I walked up to the stage and Clives smiled, welcoming me to the games. I was still trembling and looked at Amylee. Her kind eyes looked me over. I faintly heard Clives talking but I had no idea what he was saying. The next thing I saw were the doors of the Justice building closing, and Blaine running towards them. He was too late. I heard a faint noise that must mean Blaine was now trying to get in, but failing. I turned around, trying to block his sounds from my ears. In one hour, Clives told us, we would say goodbye to our families and friends. He showed us our rooms and told us to freshen up a little bit.

As soon as I was alone in my room, I broke. I volunteered to go into the games. That was the last thing I had ever expected. But Blaine, Blaine couldn't do it. I knew I couldn't, either. But Blaine had a family to take care of with his brother. His mother and sister would never live without the money Blaine and his brother brought in. I looked into the mirror a few minutes later, fixed up my hair and my face and then waited. My father was first. He didn't say anything, just hugged me.

"I'm so sorry dad," I whispered. My dad was crying.

"I know, I know. I know why you did it. I would have done it for your mother if I had had that possibility. It's okay Kurt. Please come back. I can't lose you, too." My father turned around then, leaving. I was trembling again, sobbing. Someone else was let in and I felt two strong arms around me. I inhaled Blaine's scent. He was crying, too.

"I- why Kurt, please why," Blaine whispered.

"I couldn't stand to see you go, Blaine, You have a family to take care of. And I just couldn't." Blaine was quiet for a minute.

"Kurt, let me go. I can go. I don't care. Please don't go Kurt, I can't lose you. I rather die myself than see you die. Please!" he was begging me, looking directly into my eyes.

"I can't, Blaine. I can't." he was sobbing now, his hands gripping the fabric around my chest, pushing his face into the crook of my neck.

"You have to come back. You _have to_. Don't leave me. I can't handle that. You have to come back to me, your father. Please make it. Please do everything you can to come back, Kurt." I started to cry again, trying to remain strong but I just couldn't.

"I will, Blaine. I will." Blaine looked up into my eyes and I could see he believed me. Silly Blaine believed that I could win. Someone indicated it was time for Blaine to leave and he clamped onto me.

"I have something for you, Kurt. As your token." he took something out of his pocket. A locket, golden with shiny stones. Formed into a heart. He pushed it into my hands.

"I was going to give this on our one year anniversary but I want you to have it now. Keep it, and return it to me." I looked into the locket and saw a picture of the two of us; cheeks pressed together with goofy grins. I felt a tear falling down my cheek.

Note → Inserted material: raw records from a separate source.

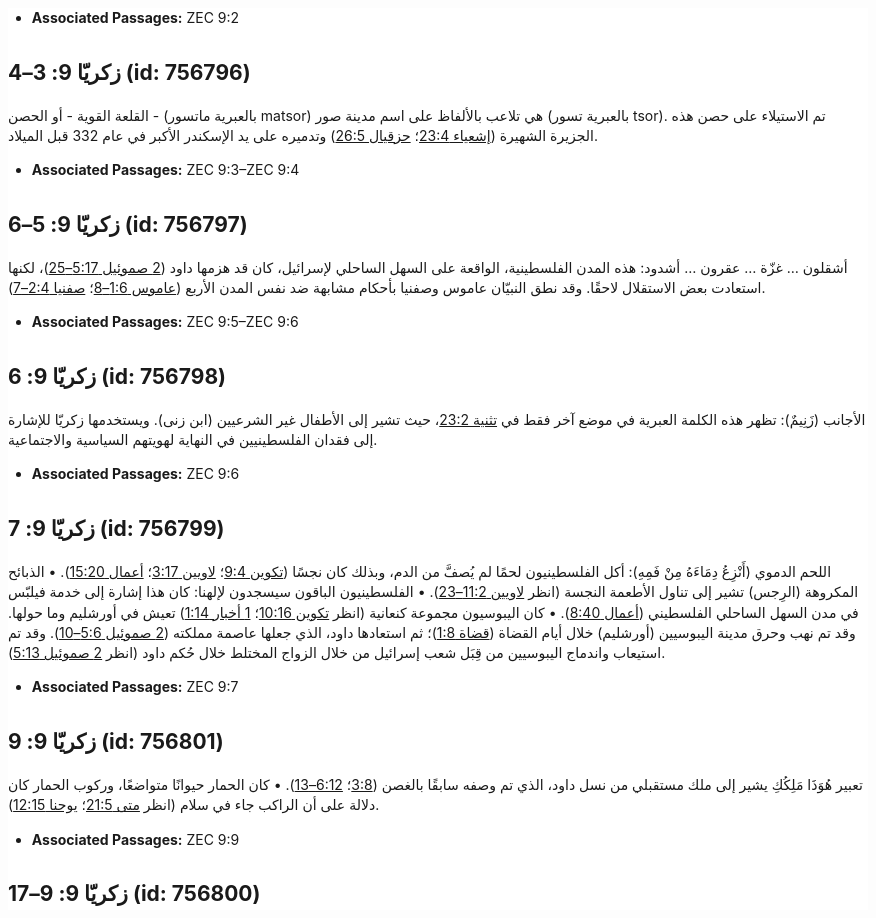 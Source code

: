 * **Associated Passages:** ZEC 9:2

## زكريّا 9: 3–4 (id: 756796)

القلعة القوية \- أو الحصن \- (بالعبرية ماتسور matsor) هي تلاعب بالألفاظ على اسم مدينة صور (بالعبرية تسور tsor). تم الاستيلاء على حصن هذه الجزيرة الشهيرة ([إشعياء 23:4](https://ref.ly/Isa23:4)؛ [حزقيال 26:5](https://ref.ly/Ezek26:5)) وتدميره على يد الإسكندر الأكبر في عام 332 قبل الميلاد.

* **Associated Passages:** ZEC 9:3–ZEC 9:4

## زكريّا 9: 5–6 (id: 756797)

أشقلون … غزّة … عقرون … أشدود: هذه المدن الفلسطينية، الواقعة على السهل الساحلي لإسرائيل، كان قد هزمها داود ([2 صموئيل 5:17–25](https://ref.ly/2Sam5:17-2Sam5:25))، لكنها استعادت بعض الاستقلال لاحقًا. وقد نطق النبيّان عاموس وصفنيا بأحكام مشابهة ضد نفس المدن الأربع ([عاموس 1:6–8](https://ref.ly/Amos1:6-Amos1:8)؛ [صفنيا 2:4–7](https://ref.ly/Zeph2:4-Zeph2:7)).

* **Associated Passages:** ZEC 9:5–ZEC 9:6

## زكريّا 9: 6 (id: 756798)

الأجانب (زَنِيمٌ): تظهر هذه الكلمة العبرية في موضع آخر فقط في [تثنية 23:2](https://ref.ly/Deut23:2)، حيث تشير إلى الأطفال غير الشرعيين (ابن زنى). ويستخدمها زكريّا للإشارة إلى فقدان الفلسطينيين في النهاية لهويتهم السياسية والاجتماعية.

* **Associated Passages:** ZEC 9:6

## زكريّا 9: 7 (id: 756799)

اللحم الدموي (أَنْزِعُ دِمَاءَهُ مِنْ فَمِهِ): أكل الفلسطينيون لحمًا لم يُصفَّ من الدم، وبذلك كان نجسًا ([تكوين 9:4](https://ref.ly/Gen9:4)؛ [لاويين 3:17](https://ref.ly/Lev3:17)؛ [أعمال 15:20](https://ref.ly/Acts15:20)). • الذبائح المكروهة (الرِجس) تشير إلى تناول الأطعمة النجسة (انظر [لاويين 11:2–23](https://ref.ly/Lev11:2-Lev11:23)). • الفلسطينيون الباقون سيسجدون لإلهنا: كان هذا إشارة إلى خدمة فيلبّس في مدن السهل الساحلي الفلسطيني ([أعمال 8:40](https://ref.ly/Acts8:40)). • كان اليبوسيون مجموعة كنعانية (انظر [تكوين 10:16](https://ref.ly/Gen10:16)؛ [1 أخبار 1:14](https://ref.ly/1Chr1:14)) تعيش في أورشليم وما حولها. وقد تم نهب وحرق مدينة اليبوسيين (أورشليم) خلال أيام القضاة ([قضاة 1:8](https://ref.ly/Judg1:8))؛ ثم استعادها داود، الذي جعلها عاصمة مملكته ([2 صموئيل 5:6–10](https://ref.ly/2Sam5:6-2Sam5:10)). وقد تم استيعاب واندماج اليبوسيين من قِبَل شعب إسرائيل من خلال الزواج المختلط خلال حُكم داود (انظر [2 صموئيل 5:13](https://ref.ly/2Sam5:13)).

* **Associated Passages:** ZEC 9:7

## زكريّا 9: 9 (id: 756801)

تعبير هُوَذَا مَلِكُكِ يشير إلى ملك مستقبلي من نسل داود، الذي تم وصفه سابقًا بالغصن ([3:8](https://ref.ly/Zech3:8)؛ [6:12–13](https://ref.ly/Zech6:12-Zech6:13)). • كان الحمار حيوانًا متواضعًا، وركوب الحمار كان دلالة على أن الراكب جاء في سلام (انظر [متى 21:5](https://ref.ly/Matt21:5)؛ [يوحنا 12:15](https://ref.ly/John12:15)).

* **Associated Passages:** ZEC 9:9

## زكريّا 9: 9–17 (id: 756800)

"Kurt promise me. Promise me you'll come back. I'm not ready to let you go yet," Blaine said desperately. And how couldn't I? For Blaine. For the love of my life.

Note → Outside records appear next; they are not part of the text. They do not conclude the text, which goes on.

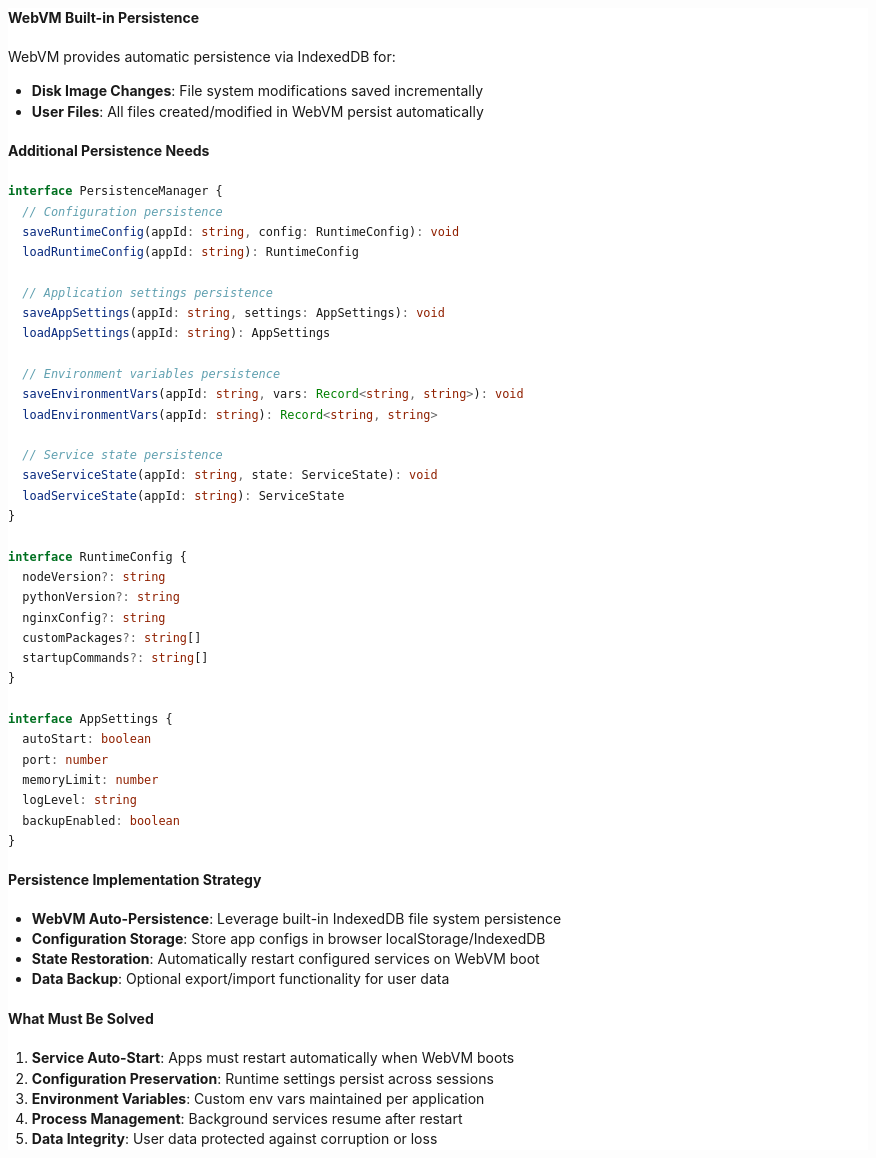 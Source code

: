 #### WebVM Built-in Persistence
WebVM provides automatic persistence via IndexedDB for:
- **Disk Image Changes**: File system modifications saved incrementally
- **User Files**: All files created/modified in WebVM persist automatically

#### Additional Persistence Needs
```typescript
interface PersistenceManager {
  // Configuration persistence
  saveRuntimeConfig(appId: string, config: RuntimeConfig): void
  loadRuntimeConfig(appId: string): RuntimeConfig

  // Application settings persistence
  saveAppSettings(appId: string, settings: AppSettings): void
  loadAppSettings(appId: string): AppSettings

  // Environment variables persistence
  saveEnvironmentVars(appId: string, vars: Record<string, string>): void
  loadEnvironmentVars(appId: string): Record<string, string>

  // Service state persistence
  saveServiceState(appId: string, state: ServiceState): void
  loadServiceState(appId: string): ServiceState
}

interface RuntimeConfig {
  nodeVersion?: string
  pythonVersion?: string
  nginxConfig?: string
  customPackages?: string[]
  startupCommands?: string[]
}

interface AppSettings {
  autoStart: boolean
  port: number
  memoryLimit: number
  logLevel: string
  backupEnabled: boolean
}
```

#### Persistence Implementation Strategy
- **WebVM Auto-Persistence**: Leverage built-in IndexedDB file system persistence
- **Configuration Storage**: Store app configs in browser localStorage/IndexedDB
- **State Restoration**: Automatically restart configured services on WebVM boot
- **Data Backup**: Optional export/import functionality for user data

#### What Must Be Solved
1. **Service Auto-Start**: Apps must restart automatically when WebVM boots
2. **Configuration Preservation**: Runtime settings persist across sessions
3. **Environment Variables**: Custom env vars maintained per application
4. **Process Management**: Background services resume after restart
5. **Data Integrity**: User data protected against corruption or loss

"I promise I will come back to you, Blaine. I promise." the relief on Blaine's face was heartbreaking and I couldn't stop myself from lunging forward, pushing myself into his arms and kissing him with everything I had in me. He answered my kiss fiercely and I closed my eyes, putting my forehead against his and we opened our eyes in unison.

"See you in a while, Blaine, hold on tight," I whispered with a tiny little smile.